To reiterate yet again, the publishing of the book was brought about because of the lies – concerning the conduct of German soldiers – emanating from the communist countries before the 1975 thirtieth anniversary of the defeat of “Fascism”. When the Organization of Repatriates (Organisation der Heimkehrer [Organization]) asked the German Chancellor to stop this defamation of the former soldiers, to set the record straight based on the material amassed (see Part I), the Polish news agency PAP wrote on April 26, 1975 that this defamation is an invention by revanchist organizations in an effort to rehabilitate the German armed forces (Verbrechen der Sieger, p. 169). The paper continued to say that the Organization is comprised of officers and soldiers who, because of their conduct in the war – ‘to put it mildly’ – had to remain a little longer in the POW camps. But, so the Organization, those soldiers did not need to be rehabilitated, their conduct was, for the most part, beyond approach. And, most of them, kept under horrendous conditions, were released only because the German government promised the reinstitution of diplomatic ties with Moscow (p. 170).
But nonetheless, in April 1975, “Novosti”, a Russian news service, saw the need to refute “the old stories about atrocities committed on German POWs” by publishing the USSR Decree Concerning Prisoners of War of July 1, 1941. No need to go into this, it promised POWs heaven on earth but was totally ignored by the Russian camp authorities, if they were even aware of it. Same for the POWs, if anyone of them would have known about this Ukase and asked guards to adhere to it, he would most likely have been shot on the spot (p.171). In fact, the publishing of those rules, which were ignored in Toto, was an insult to the 1.1 million German POWs who – under horrendous conditions – perished in Soviet camps. Even the – never published – documentation compiled by Germans could never tell the whole story because Russian archives remain locked, with good reason (p.176).
Russian soldiers were saturated with hatred for Germans. This is of course no excuse for the atrocities committed on POWs and civilians alike, but it was the Soviet authorities that had their commissars and the like preach hatred. The Jew Ilja Ehrenburg was one of them, just one example of what he had to say: “There is nothing as beautiful as a German corpse. Kill the Germans! – your old mother begs you, kill the Germans! – your child pleads. Germans are not humans, they are wild beasts” (p.177).

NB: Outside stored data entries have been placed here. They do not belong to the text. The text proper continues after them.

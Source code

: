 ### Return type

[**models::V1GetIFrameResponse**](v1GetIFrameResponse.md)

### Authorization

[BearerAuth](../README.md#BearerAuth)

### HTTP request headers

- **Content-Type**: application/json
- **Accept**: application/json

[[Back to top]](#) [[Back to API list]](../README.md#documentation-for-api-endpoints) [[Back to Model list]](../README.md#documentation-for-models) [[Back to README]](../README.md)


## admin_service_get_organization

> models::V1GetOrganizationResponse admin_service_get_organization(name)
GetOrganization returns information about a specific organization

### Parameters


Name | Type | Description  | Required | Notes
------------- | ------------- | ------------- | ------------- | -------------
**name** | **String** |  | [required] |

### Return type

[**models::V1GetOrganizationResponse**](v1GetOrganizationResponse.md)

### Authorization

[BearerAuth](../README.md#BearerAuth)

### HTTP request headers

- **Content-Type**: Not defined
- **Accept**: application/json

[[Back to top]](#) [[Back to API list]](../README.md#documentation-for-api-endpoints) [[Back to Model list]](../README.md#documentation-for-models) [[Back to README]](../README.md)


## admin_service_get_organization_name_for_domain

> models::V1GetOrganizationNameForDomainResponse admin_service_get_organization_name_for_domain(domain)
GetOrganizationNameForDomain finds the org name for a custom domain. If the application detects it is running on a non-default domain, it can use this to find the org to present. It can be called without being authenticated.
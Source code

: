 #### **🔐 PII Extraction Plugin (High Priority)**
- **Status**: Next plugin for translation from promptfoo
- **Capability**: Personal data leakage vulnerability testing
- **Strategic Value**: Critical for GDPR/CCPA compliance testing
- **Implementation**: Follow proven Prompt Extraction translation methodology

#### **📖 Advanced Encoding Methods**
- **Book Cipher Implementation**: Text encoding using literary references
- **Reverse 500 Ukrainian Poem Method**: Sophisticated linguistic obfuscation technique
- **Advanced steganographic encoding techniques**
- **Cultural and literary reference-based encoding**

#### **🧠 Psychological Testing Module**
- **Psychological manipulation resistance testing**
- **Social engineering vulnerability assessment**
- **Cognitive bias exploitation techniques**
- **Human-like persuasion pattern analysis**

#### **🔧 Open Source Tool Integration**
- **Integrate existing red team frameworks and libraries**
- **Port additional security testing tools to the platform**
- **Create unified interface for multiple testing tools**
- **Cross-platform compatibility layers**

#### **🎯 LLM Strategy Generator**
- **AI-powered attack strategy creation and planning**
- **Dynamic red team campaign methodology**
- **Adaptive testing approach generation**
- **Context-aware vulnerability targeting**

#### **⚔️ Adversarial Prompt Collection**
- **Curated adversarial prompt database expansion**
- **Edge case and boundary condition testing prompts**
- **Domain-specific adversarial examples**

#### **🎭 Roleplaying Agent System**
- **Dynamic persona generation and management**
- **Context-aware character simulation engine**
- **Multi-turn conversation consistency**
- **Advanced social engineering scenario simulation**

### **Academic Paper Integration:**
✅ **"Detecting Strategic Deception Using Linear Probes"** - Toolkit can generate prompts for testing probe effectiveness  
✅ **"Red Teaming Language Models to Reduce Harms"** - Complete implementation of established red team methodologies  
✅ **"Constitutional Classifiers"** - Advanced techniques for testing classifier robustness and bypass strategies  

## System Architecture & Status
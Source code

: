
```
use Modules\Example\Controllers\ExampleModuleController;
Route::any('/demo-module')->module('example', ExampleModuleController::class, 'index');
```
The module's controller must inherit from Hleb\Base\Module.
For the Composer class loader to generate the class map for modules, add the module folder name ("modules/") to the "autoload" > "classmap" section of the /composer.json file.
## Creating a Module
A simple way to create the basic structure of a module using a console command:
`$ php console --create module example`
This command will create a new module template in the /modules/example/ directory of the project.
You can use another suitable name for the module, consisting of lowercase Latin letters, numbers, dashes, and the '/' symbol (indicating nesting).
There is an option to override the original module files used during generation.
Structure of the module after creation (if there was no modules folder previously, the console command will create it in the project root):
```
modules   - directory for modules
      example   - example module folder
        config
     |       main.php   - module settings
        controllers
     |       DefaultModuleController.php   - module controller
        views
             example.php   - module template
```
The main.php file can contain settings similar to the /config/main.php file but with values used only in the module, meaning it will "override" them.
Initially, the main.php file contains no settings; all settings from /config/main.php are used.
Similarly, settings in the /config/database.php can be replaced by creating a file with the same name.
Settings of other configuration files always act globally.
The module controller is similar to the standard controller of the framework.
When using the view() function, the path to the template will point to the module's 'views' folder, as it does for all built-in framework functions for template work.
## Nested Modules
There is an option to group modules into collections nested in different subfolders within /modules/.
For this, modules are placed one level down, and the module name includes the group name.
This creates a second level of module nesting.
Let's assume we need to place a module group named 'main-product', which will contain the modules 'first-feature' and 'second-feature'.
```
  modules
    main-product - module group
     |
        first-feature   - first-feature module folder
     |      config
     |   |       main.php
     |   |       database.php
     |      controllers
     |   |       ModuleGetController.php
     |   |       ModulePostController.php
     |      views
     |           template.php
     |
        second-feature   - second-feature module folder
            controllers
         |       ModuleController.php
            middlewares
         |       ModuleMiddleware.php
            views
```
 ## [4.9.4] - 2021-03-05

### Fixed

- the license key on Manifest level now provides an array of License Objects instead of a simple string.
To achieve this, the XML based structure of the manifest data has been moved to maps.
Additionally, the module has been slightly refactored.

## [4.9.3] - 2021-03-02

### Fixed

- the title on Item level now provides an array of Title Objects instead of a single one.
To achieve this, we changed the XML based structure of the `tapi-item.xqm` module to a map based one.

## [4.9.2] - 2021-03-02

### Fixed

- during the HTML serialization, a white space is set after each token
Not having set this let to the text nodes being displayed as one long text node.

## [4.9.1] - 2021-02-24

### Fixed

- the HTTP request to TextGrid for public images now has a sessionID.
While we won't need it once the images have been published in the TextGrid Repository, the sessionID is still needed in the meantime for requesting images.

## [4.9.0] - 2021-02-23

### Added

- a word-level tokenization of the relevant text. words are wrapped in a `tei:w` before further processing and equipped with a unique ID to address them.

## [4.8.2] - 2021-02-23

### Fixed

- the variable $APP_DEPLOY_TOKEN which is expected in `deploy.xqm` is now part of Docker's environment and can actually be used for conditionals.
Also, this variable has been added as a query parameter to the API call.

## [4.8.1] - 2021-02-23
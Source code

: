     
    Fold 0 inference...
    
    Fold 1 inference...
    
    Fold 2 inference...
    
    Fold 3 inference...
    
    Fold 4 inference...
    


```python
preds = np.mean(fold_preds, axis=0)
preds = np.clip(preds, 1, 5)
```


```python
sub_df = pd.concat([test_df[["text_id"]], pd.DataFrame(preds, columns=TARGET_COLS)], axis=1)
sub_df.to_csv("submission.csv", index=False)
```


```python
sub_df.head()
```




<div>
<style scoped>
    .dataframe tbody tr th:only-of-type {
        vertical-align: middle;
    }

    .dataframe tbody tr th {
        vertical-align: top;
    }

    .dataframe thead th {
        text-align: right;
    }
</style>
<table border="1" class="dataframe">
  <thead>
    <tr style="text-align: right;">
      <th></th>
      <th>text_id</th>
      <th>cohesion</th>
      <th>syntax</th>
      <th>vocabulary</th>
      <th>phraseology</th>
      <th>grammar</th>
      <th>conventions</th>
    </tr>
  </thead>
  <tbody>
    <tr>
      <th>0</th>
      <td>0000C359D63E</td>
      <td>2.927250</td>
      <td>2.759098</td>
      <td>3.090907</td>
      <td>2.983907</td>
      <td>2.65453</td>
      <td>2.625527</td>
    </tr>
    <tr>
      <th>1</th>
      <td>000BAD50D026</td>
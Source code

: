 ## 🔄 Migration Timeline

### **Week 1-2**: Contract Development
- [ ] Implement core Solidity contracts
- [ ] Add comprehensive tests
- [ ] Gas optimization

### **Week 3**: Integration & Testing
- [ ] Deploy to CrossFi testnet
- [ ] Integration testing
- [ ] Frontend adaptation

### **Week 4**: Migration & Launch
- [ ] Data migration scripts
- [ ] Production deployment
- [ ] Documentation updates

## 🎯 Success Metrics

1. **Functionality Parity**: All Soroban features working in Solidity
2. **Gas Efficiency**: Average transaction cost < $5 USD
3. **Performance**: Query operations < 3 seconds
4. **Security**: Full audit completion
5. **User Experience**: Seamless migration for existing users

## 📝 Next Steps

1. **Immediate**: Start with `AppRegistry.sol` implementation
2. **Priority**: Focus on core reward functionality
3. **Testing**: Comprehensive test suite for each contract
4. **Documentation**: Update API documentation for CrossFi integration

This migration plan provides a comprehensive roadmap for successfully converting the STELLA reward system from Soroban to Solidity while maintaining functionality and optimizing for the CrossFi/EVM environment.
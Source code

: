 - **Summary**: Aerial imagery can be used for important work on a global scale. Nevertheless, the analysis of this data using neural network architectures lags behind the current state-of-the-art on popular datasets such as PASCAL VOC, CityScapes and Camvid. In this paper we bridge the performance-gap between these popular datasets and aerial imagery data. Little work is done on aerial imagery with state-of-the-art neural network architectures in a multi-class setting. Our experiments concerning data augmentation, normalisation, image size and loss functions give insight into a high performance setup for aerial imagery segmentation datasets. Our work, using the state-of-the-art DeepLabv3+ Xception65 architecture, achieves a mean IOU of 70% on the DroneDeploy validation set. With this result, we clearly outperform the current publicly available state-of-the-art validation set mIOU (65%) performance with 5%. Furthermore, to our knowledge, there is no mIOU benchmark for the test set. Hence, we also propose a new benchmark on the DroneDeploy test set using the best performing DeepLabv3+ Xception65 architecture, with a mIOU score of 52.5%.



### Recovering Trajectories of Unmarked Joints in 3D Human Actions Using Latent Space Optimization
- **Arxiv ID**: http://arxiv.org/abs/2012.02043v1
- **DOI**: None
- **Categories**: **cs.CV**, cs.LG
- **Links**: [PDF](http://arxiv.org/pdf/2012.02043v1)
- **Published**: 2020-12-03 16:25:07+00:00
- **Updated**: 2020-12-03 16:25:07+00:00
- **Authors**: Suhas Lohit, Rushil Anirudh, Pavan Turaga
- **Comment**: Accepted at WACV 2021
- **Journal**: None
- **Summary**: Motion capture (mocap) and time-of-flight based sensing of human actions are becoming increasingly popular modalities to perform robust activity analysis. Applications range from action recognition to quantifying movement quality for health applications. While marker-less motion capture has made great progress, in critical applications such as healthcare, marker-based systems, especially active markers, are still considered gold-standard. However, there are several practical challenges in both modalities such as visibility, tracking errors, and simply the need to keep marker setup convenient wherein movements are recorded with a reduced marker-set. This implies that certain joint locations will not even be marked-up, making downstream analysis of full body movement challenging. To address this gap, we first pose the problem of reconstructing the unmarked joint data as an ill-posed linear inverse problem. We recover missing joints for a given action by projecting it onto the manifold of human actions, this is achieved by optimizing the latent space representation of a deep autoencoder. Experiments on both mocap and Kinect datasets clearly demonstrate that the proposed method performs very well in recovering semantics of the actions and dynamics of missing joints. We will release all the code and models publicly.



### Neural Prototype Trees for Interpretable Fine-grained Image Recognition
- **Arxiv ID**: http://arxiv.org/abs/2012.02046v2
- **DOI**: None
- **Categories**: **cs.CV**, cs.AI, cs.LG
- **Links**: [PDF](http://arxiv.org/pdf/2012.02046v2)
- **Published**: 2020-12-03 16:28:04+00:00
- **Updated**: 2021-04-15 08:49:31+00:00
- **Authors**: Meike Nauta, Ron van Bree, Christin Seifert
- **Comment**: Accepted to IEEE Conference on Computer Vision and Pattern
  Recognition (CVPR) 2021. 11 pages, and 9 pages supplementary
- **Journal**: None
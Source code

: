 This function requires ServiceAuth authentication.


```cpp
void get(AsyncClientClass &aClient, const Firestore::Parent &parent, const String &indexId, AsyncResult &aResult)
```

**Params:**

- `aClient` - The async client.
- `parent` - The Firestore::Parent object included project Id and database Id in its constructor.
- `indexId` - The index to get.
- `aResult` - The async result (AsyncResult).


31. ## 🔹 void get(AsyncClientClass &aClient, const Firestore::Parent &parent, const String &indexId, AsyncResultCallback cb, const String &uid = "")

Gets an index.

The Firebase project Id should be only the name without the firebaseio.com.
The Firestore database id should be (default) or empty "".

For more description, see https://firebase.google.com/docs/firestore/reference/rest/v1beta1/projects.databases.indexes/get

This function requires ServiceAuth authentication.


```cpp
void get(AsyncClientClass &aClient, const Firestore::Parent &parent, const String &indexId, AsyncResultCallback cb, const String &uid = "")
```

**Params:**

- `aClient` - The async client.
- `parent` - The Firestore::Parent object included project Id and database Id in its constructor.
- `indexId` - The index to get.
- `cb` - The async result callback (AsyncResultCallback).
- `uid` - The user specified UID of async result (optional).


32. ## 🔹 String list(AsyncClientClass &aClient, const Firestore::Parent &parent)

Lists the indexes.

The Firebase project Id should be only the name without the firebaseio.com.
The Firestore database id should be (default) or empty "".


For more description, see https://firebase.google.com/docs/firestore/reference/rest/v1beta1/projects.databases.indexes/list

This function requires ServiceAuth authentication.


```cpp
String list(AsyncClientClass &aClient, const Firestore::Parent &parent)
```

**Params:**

In an interview with “Sowjetunion heute“ (Today’s Soviet Union), a glossy magazine published by the Soviet Embassy in Bonn, Pantelejemon Ponomarenko, the Red Army general in charge of partisan activities, stated that his partisans killed, wounded or imprisoned 1.5 million German soldiers and support staff (with imprisonment equal to a death sentence in most cases). The general forgot to mention anything about partisan warfare, the butchering by them, the authors refer the reader to a book by the Latvian officer Valdis Redelis “Partisanenkrieg…”, I’ve ordered the book and will follow up on this. Germans did react to partisan brutalities, but it was the partisans who initiated it and the “Commissar Order”, which in most cases did not even reach the troops, had nothing to do with the reprisal measures taken, they were taken out of necessity (p. 178). Ponomarenko, in that interview, identified communism as the ‘core’ of the partisan movement, and it is no secret that Jews had invented communism. The German leadership knew all of this and no doubt Jews were looked at closely in the occupied territories. For good reason, for not only were Jews “carriers of the Bolshevik idea”, they were also “leaders of the partisan movement” (R. Aschenauer, Krieg ohne Grenzen, Druffel-Verlag, 1982, p. 252). “Where there are partisans, there are Jews, and where there are Jews, there are partisans” (F.W. Seidler, Die Wehrmacht im Partisanenkrieg, Pour le Mérite-Verlag für Militärgeschichte, 1999, p. 124).
“Jews in the work camps sabotaged guns and other products they were making for the Germans.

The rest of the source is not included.